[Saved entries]

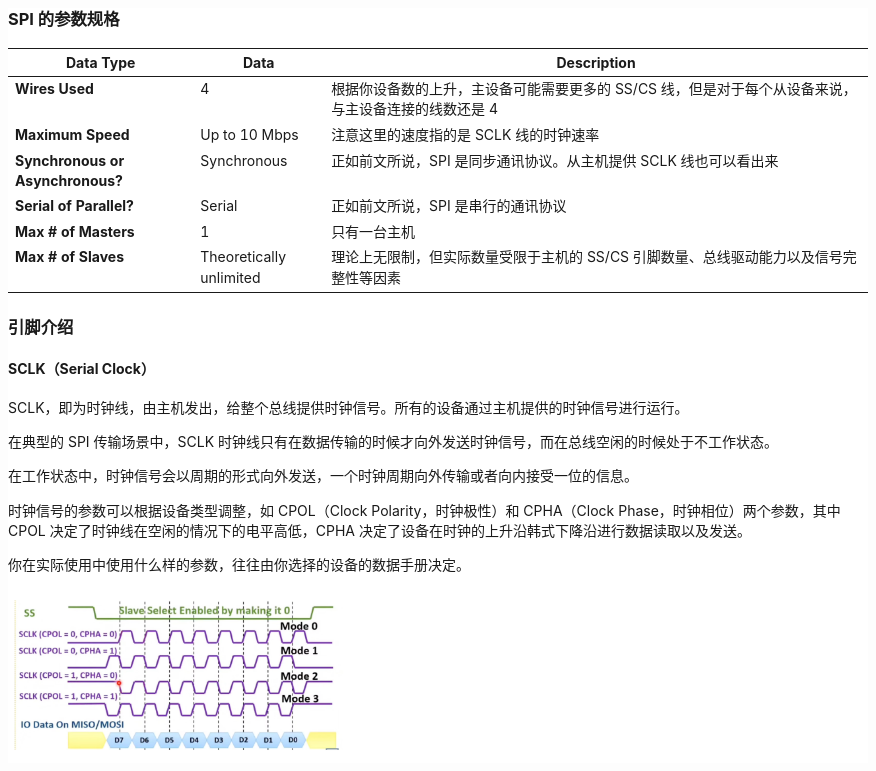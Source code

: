### SPI 的参数规格

| Data Type                        | Data                    | Description                                                                                         |
| -------------------------------- | ----------------------- | --------------------------------------------------------------------------------------------------- |
| **Wires Used**                   | 4                       | 根据你设备数的上升，主设备可能需要更多的 SS/CS 线，但是对于每个从设备来说，与主设备连接的线数还是 4 |
| **Maximum Speed**                | Up to 10 Mbps           | 注意这里的速度指的是 SCLK 线的时钟速率                                                              |
| **Synchronous or Asynchronous?** | Synchronous             | 正如前文所说，SPI 是同步通讯协议。从主机提供 SCLK 线也可以看出来                                    |
| **Serial of Parallel?**          | Serial                  | 正如前文所说，SPI 是串行的通讯协议                                                                  |
| **Max # of Masters**             | 1                       | 只有一台主机                                                                                        |
| **Max # of Slaves**              | Theoretically unlimited | 理论上无限制，但实际数量受限于主机的 SS/CS 引脚数量、总线驱动能力以及信号完整性等因素               |

### 引脚介绍

#### SCLK（Serial Clock）

SCLK，即为时钟线，由主机发出，给整个总线提供时钟信号。所有的设备通过主机提供的时钟信号进行运行。

在典型的 SPI 传输场景中，SCLK 时钟线只有在数据传输的时候才向外发送时钟信号，而在总线空闲的时候处于不工作状态。

在工作状态中，时钟信号会以周期的形式向外发送，一个时钟周期向外传输或者向内接受一位的信息。

时钟信号的参数可以根据设备类型调整，如 CPOL（Clock Polarity，时钟极性）和 CPHA（Clock Phase，时钟相位）两个参数，其中 CPOL 决定了时钟线在空闲的情况下的电平高低，CPHA 决定了设备在时钟的上升沿韩式下降沿进行数据读取以及发送。

你在实际使用中使用什么样的参数，往往由你选择的设备的数据手册决定。

<img src="B4P1.assets/image-20240531013818029.png" alt="image-20240531013818029" style="zoom: 33%;" />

→ WHAT YOU WILL DO: Search the data and copy each line containing "正如前文所说".

→ TASK RESPONSE:
| **Synchronous or Asynchronous?** | Synchronous             | 正如前文所说，SPI 是同步通讯协议。从主机提供 SCLK 线也可以看出来                                    |
| **Serial of Parallel?**          | Serial                  | 正如前文所说，SPI 是串行的通讯协议                                                                  |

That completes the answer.